Ma, nei suoi primi (e ultimi) vent’anni, Laura Petrolito – accoltellata in casa e scaraventata in un pozzo di campagna – aveva vissuto molte più vite dei suoi spensierati coetanei di paese. Una più tormentata dell’altra.

La prima comincia presto, molto presto. Aveva appena tre anni, Lauretta, quando la madre se ne andò di casa, lasciando lei e il giovane marito. Ad aiutarli furono i servizi sociali del Comune di Canicattini, con le operatrici che divennero le “zie” della piccola.

«La seguivamo con affetto, crescendola appagati dal suo dolcissimo sorriso», rivela Marilena Miceli, all’epoca responsabile del Servizi sociali e oggi sindaca disperata di un paese senza più lacrime. E poi lui, soprattutto: Andrea. Un papà-mammo a cui Laura, figlia unica, è sempre stata legatissima. «Grazie di tutto!» scriveva postando una foto in cui lo abbraccia. Meravigliosa quello scattato in spiaggia con lui che la porta a spalla come una madonnina, mentre apre le braccia come se volesse spiccare il volo.

Ma la figlia senza una mamma diventa presto mamma senza il padre di suo figlio. Tre anni e mezzo fa, Laura mette al mondo il primogenito. Affidato alla nonna materna. Più figlia che madre, più bambina che donna, ma alla fine sembra aver trovato un equilibrio. E il 26 giugno del 2016 Laura posta un foto di lei da piccola con l’abito di carnevale assieme all’unico vero uomo della sua vita: «Papà ti ricordi quando sono nata?
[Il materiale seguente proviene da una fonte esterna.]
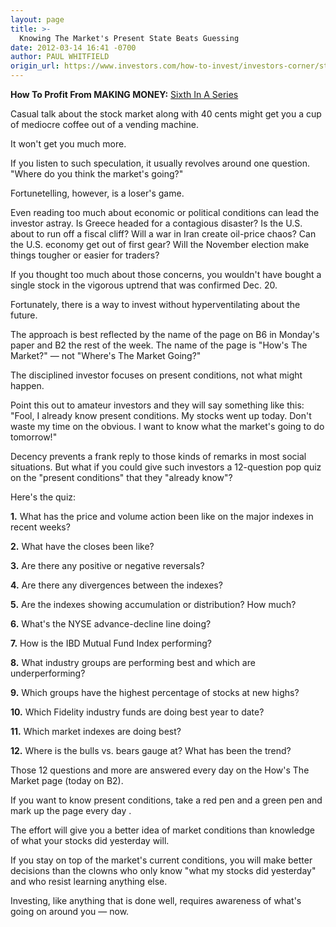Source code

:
 ```yaml
---
layout: page
title: >-
  Knowing The Market's Present State Beats Guessing
date: 2012-03-14 16:41 -0700
author: PAUL WHITFIELD
origin_url: https://www.investors.com/how-to-invest/investors-corner/stay-aware-of-stock-markets-current-condition
---
```





**How To Profit From MAKING MONEY:** [Sixth In A Series](http://news.investors.com/specialreport/603354/201203061545/how-to-profit-from-ibds-making-money-.aspx)


Casual talk about the stock market along with 40 cents might get you a cup of mediocre coffee out of a vending machine.


It won't get you much more.


If you listen to such speculation, it usually revolves around one question. "Where do you think the market's going?"


Fortunetelling, however, is a loser's game.


Even reading too much about economic or political conditions can lead the investor astray. Is Greece headed for a contagious disaster? Is the U.S. about to run off a fiscal cliff? Will a war in Iran create oil-price chaos? Can the U.S. economy get out of first gear? Will the November election make things tougher or easier for traders?


If you thought too much about those concerns, you wouldn't have bought a single stock in the vigorous uptrend that was confirmed Dec. 20.


Fortunately, there is a way to invest without hyperventilating about the future.


The approach is best reflected by the name of the page on B6 in Monday's paper and B2 the rest of the week. The name of the page is "How's The Market?" — not "Where's The Market Going?"


The disciplined investor focuses on present conditions, not what might happen.


Point this out to amateur investors and they will say something like this: "Fool, I already know present conditions. My stocks went up today. Don't waste my time on the obvious. I want to know what the market's going to do tomorrow!"


Decency prevents a frank reply to those kinds of remarks in most social situations. But what if you could give such investors a 12-question pop quiz on the "present conditions" that they "already know"?


Here's the quiz:


**1.** What has the price and volume action been like on the major indexes in recent weeks?


**2.** What have the closes been like?


**3.** Are there any positive or negative reversals?


**4.** Are there any divergences between the indexes?


**5.** Are the indexes showing accumulation or distribution? How much?


**6.** What's the NYSE advance-decline line doing?


**7.** How is the IBD Mutual Fund Index performing?


**8.** What industry groups are performing best and which are underperforming?


**9.** Which groups have the highest percentage of stocks at new highs?


**10.** Which Fidelity industry funds are doing best year to date?


**11.** Which market indexes are doing best?


**12.** Where is the bulls vs. bears gauge at? What has been the trend?


Those 12 questions and more are answered every day on the How's The Market page (today on B2).


If you want to know present conditions, take a red pen and a green pen and mark up the page every day .


The effort will give you a better idea of market conditions than knowledge of what your stocks did yesterday will.


If you stay on top of the market's current conditions, you will make better decisions than the clowns who only know "what my stocks did yesterday" and who resist learning anything else.


Investing, like anything that is done well, requires awareness of what's going on around you — now.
Sicuramente mi hai preso in braccio e mi hai guardata, poi dolcemente mi hai dato un bacino, eri orgoglioso della tua bambina ora sto crescendo, e adesso sono io Mamma tu piano piano mi accompagni in questo cammino senza lasciarmi la mano». E ancora: «Solo con te io sono felice non lasciarmi mai da sola. Sei la mia vita!». La figlia era diventata una mamma consapevole. «Io e te per sempre», «gioiellino di mamma mi manchi tantissimo»: sono gli attestati pubblici d’amore ai suoi figli.

Bionda,capelli lunghi, sempre sorridente con le amiche o mentre si fa un selfie allo specchio. Sembra quasi una come le altre. Ma le era consapevole di essere diversa. «Prima di giudicare la mia vita o il mio carattere metti le mie scarpe… vivi il mio dolore , i miei dubbi, le mie risate… cadi dove son caduto io e sopratutto prova a rialzarti come ho fatto io», scriveva.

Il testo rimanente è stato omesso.